I have rebuilt the ‘people counter’ from the ground up, with an eye toward submitting a design and prototype to the bitlab. I have a 0-5000ppm sensor from CK Sensors (an obscure company in Kentucky) but I still have my eye on the industry standard CO2 sensor that uses infrared absorption technology, the K30.

The device consists of several modules:

  1. The sensor and associated control board. The board is more complex than it needs to be since I ripped this out of another instrument. It works however, so I’ll keep it intact until I get a replacement. I soldered jumper wires to the +5volt, GND and the signal line that varies between zero and 4 volts.

  2. Analog signal amplification. When a person enters a room, the CO2 concentration increases by 30 to 200ppm depending on the size of the room and the ventilation. In order to have sufficient precision and the ability to scale the sensitivity of the counter, the signal is amplified. The unamplified signal with fresh air (about 400ppm CO2) is about 400 mV. In a large room, with a single person the output of the sensor module is around 425mV. A small room with 5 people will have an output of 1.2volts. Clearly the device must have a sensitivity setting. I want to do this early and with hardware, so the processing code will be more clear. So I put a NTE928 op-amp with a potentiometer to adjust the gain. The gain is adjustable up to 3X.

    NOTE: There should also be a LV(M)321 op-amd buffering the signal line. I have not been able to obtain this chip yet, so I just left it out. It would be present, along with other protective components, in a real bit design.

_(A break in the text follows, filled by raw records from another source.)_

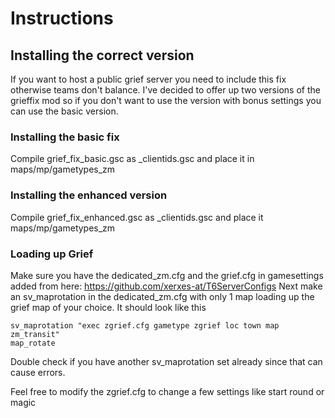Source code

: # Instructions 

## Installing the correct version 

If you want to host a public grief server you need to include this fix otherwise teams don't balance.
I've decided to offer up two versions of the grieffix mod so if you don't want to use the version with bonus settings you can use the basic version.

### Installing the basic fix

Compile grief_fix_basic.gsc as _clientids.gsc and place it in maps/mp/gametypes_zm

### Installing the enhanced version

Compile grief_fix_enhanced.gsc as _clientids.gsc and place it maps/mp/gametypes_zm

### Loading up Grief

Make sure you have the dedicated_zm.cfg and the grief.cfg in gamesettings added from here:
https://github.com/xerxes-at/T6ServerConfigs
Next make an sv_maprotation in the dedicated_zm.cfg with only 1 map loading up the grief map of your choice.
It should look like this 
```
sv_maprotation "exec zgrief.cfg gametype zgrief loc town map zm_transit"
map_rotate
```
Double check if you have another sv_maprotation set already since that can cause errors.

Feel free to modify the zgrief.cfg to change a few settings like start round or magic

  3. Digital signal processing and data interpretation. The Bit will have two modes: percent CO2 (ppm/10000), and People Count: the number of people in the air space. I would also like to have a trigger output when a person enters the room. Currently only the %CO2 part runs reliably, but if I play with the sensitivity setting and software parameters, I can count up to 5 people in my 120 sf office. This software development is another area I will concentrate on.

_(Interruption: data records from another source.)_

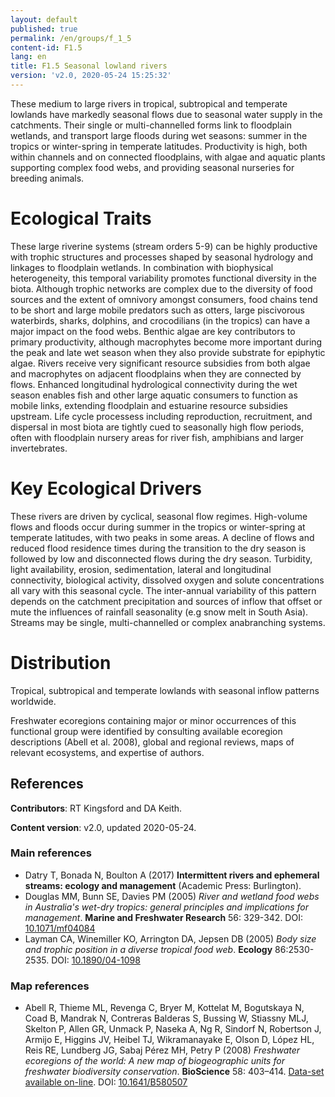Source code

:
 ```yaml
---
layout: default
published: true
permalink: /en/groups/f_1_5
content-id: F1.5
lang: en
title: F1.5 Seasonal lowland rivers
version: 'v2.0, 2020-05-24 15:25:32'
---
```


These medium to large rivers in tropical, subtropical and temperate lowlands have markedly seasonal flows due to seasonal water supply in the catchments. Their single or multi-channelled forms link to floodplain wetlands, and transport large floods during wet seasons: summer in the tropics or winter-spring in temperate latitudes. Productivity is high, both within channels and on connected floodplains, with algae and aquatic plants supporting complex food webs, and providing seasonal nurseries for breeding animals.

# Ecological Traits
 
These large riverine systems (stream orders 5-9) can be highly productive with trophic structures and processes shaped by seasonal hydrology and linkages to floodplain wetlands. In combination with biophysical heterogeneity, this temporal variability promotes functional diversity in the biota. Although trophic networks are complex due to the diversity of food sources and the extent of omnivory amongst consumers, food chains tend to be short and large mobile predators such as otters, large piscivorous waterbirds, sharks, dolphins, and crocodilians (in the tropics) can have a major impact on the food webs. Benthic algae are key contributors to primary productivity, although macrophytes become more important during the peak and late wet season when they also provide substrate for epiphytic algae. Rivers receive very significant resource subsidies from both algae and macrophytes on adjacent floodplains when they are connected by flows. Enhanced longitudinal hydrological connectivity during the wet season enables fish and other large aquatic consumers to function as mobile links, extending floodplain and estuarine resource subsidies upstream. Life cycle processess including reproduction, recruitment, and dispersal in most biota are tightly cued to seasonally high flow periods, often with floodplain nursery areas for river fish, amphibians and larger invertebrates.
 
# Key Ecological Drivers
 
These rivers are driven by cyclical, seasonal flow regimes. High-volume flows and floods occur during summer in the tropics or winter-spring at temperate latitudes, with two peaks in some areas. A decline of flows and reduced flood residence times during the transition to the dry season is followed by low and disconnected flows during the dry season. Turbidity, light availability, erosion, sedimentation, lateral and longitudinal connectivity, biological activity, dissolved oxygen and solute concentrations all vary with this seasonal cycle. The inter-annual variability of this pattern depends on the catchment precipitation and sources of inflow that offset or mute the influences of rainfall seasonality (e.g snow melt in South Asia). Streams may be single, multi-channelled or complex anabranching systems.
 
# Distribution
 
Tropical, subtropical and temperate lowlands with seasonal inflow patterns worldwide.

Freshwater ecoregions containing major or minor occurrences of this functional group were identified by consulting available ecoregion descriptions (Abell et al. 2008), global and regional reviews, maps of relevant ecosystems, and expertise of authors.

## References

**Contributors**: RT Kingsford and DA Keith.

**Content version**: v2.0, updated 2020-05-24.

### Main references
* Datry T, Bonada N, Boulton A (2017) **Intermittent rivers and ephemeral streams: ecology and management** (Academic Press: Burlington).
* Douglas MM, Bunn SE, Davies PM  (2005) *River and wetland food webs in Australia's wet-dry tropics: general principles and implications for management*. **Marine and Freshwater Research** 56: 329-342. DOI: [10.1071/mf04084 ](http://doi.org/10.1071/mf04084 )
* Layman CA, Winemiller KO, Arrington DA, Jepsen DB  (2005) *Body size and trophic position in a diverse tropical food web*. **Ecology** 86:2530-2535. DOI: [10.1890/04-1098 ](http://doi.org/10.1890/04-1098 )

### Map references
* Abell R, Thieme ML, Revenga C, Bryer M, Kottelat M, Bogutskaya N, Coad B, Mandrak N, Contreras Balderas S, Bussing W, Stiassny MLJ, Skelton P, Allen GR, Unmack P, Naseka A, Ng R, Sindorf N, Robertson J, Armijo E, Higgins JV, Heibel TJ, Wikramanayake E, Olson D, López HL, Reis RE, Lundberg JG, Sabaj Pérez MH, Petry P  (2008) *Freshwater ecoregions of the world: A new map of biogeographic units for freshwater biodiversity conservation*. **BioScience** 58: 403–414. [Data-set available on-line](http://www.feow.org). DOI: [10.1641/B580507](http://doi.org/10.1641/B580507)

Here is a picture of the three modules, powered by a p3 USB Power bit, and being read with a Number bit. Parts of the schematic I wrote while proctoring the last regular organic chemistry exam a couple days ago, is shown in the backdrop:

Here is the amplifier section:

And here is the business end of the sensor:

Thanks to everyone here who has helped me learn the electronics used in this project, including anyone I have forgotten to name below:

cc: @JackANDJude, @StuckInSynth, @Philip_Verbeek, @alexpikkert, @br1wr2el3, @henrique007, @codewizard58, @matthiasmwolf, @syedBits


@chris101 This sounds like an interesting project. Maybe it could be used for attendance. I will be interested to follow this.

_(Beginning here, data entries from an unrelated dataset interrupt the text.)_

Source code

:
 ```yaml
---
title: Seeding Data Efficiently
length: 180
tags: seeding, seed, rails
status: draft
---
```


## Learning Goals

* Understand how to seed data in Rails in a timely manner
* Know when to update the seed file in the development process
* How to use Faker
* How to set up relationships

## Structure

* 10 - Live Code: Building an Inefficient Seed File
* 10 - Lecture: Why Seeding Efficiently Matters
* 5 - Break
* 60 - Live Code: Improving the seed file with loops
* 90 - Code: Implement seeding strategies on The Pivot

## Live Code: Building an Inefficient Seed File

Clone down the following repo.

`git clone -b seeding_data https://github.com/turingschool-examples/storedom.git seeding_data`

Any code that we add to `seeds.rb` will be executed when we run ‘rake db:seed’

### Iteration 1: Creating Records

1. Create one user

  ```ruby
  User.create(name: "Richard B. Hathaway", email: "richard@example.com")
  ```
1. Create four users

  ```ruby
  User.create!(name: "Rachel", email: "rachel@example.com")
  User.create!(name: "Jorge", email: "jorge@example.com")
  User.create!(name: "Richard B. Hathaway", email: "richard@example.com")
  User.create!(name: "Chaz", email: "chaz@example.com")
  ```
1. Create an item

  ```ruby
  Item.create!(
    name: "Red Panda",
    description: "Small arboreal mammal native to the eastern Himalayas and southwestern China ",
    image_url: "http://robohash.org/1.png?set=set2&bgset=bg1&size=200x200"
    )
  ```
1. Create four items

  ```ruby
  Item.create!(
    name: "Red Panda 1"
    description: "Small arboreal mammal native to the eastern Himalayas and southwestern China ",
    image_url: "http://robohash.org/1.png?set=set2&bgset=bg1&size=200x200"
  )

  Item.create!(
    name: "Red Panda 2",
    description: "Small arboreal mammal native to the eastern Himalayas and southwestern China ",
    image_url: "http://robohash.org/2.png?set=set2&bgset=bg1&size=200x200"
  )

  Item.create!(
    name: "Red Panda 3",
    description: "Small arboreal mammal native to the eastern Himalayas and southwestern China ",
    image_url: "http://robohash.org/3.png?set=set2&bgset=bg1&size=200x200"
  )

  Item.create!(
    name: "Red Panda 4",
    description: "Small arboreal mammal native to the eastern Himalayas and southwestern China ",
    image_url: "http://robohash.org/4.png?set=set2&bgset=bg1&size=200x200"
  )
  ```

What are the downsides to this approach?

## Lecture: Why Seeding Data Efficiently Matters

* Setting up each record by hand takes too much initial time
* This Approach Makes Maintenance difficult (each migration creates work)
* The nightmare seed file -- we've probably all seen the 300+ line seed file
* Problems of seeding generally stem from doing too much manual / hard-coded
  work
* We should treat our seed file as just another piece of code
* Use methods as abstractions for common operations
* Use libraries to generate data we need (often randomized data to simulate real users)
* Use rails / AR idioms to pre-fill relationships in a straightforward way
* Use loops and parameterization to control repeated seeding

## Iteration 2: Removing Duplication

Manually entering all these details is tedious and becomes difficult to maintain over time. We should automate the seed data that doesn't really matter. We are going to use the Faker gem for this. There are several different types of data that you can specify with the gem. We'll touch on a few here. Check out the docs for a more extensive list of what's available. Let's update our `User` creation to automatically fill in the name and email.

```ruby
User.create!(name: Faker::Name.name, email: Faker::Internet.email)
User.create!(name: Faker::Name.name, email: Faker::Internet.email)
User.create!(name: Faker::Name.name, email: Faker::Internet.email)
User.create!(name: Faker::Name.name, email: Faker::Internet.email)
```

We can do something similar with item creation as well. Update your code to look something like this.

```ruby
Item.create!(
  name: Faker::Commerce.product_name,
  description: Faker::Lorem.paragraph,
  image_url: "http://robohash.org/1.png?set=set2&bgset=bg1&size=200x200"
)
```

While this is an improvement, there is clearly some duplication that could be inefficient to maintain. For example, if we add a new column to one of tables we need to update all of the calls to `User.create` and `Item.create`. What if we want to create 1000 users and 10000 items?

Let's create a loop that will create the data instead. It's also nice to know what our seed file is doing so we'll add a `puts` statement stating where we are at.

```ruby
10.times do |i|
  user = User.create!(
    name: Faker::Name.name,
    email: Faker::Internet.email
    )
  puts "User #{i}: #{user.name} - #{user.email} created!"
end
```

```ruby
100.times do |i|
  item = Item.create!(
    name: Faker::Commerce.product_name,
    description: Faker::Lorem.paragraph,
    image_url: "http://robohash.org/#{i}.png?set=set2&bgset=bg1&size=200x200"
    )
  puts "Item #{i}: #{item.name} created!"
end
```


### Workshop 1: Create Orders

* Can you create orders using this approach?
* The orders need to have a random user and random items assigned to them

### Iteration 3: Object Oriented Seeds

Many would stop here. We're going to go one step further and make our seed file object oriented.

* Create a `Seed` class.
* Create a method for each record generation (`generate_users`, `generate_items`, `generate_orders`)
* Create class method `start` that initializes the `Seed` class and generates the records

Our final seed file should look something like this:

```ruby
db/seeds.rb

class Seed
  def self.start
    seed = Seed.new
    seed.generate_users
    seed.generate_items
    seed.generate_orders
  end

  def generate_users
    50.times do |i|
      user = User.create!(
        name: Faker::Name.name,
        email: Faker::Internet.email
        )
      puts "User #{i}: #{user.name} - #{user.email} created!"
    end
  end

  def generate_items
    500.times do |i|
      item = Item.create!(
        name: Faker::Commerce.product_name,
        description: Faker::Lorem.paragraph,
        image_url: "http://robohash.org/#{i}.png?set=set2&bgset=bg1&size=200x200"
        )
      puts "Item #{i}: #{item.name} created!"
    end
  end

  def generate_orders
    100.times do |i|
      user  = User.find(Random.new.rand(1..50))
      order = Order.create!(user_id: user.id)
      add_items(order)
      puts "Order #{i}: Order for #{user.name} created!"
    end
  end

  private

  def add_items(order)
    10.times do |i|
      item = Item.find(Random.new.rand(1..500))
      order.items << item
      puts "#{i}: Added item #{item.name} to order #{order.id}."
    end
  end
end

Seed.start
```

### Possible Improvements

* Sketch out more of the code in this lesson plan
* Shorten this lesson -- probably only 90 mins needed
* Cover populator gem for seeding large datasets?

Thanks Bruce - I’d love to hear about academic use ideas. One thought I had was to monitor the people in my tutoring room. It could signal for help during high volume times, maybe through a text via cloudbit attached to the counter? This use is what made me think of having a trigger output. It would send a momentary HIGH when a person entered the room. Not sure how to handle leaving the room though.

Hi @chris101,
I am following the progress on your purple people counter with high interest. I think you really are working on a ingenious project !
I really want to understand the steps you are making and the following question boggles my mind:
You are measuring the amount of CO2 in the room, but to measure the number of people there are a few more parameters as I can see, such as volume of the room in cubic feet, and the amount of ventilation and maybe the amount of CO2 per person ( is it depenfing on a persons weight or lung volume or breazing in-out per minute ??) It is a little unclear to me… These parameters must be set somwhere I think, are you going to include them in the software ?
Great project, I really hope it will result in a new bit…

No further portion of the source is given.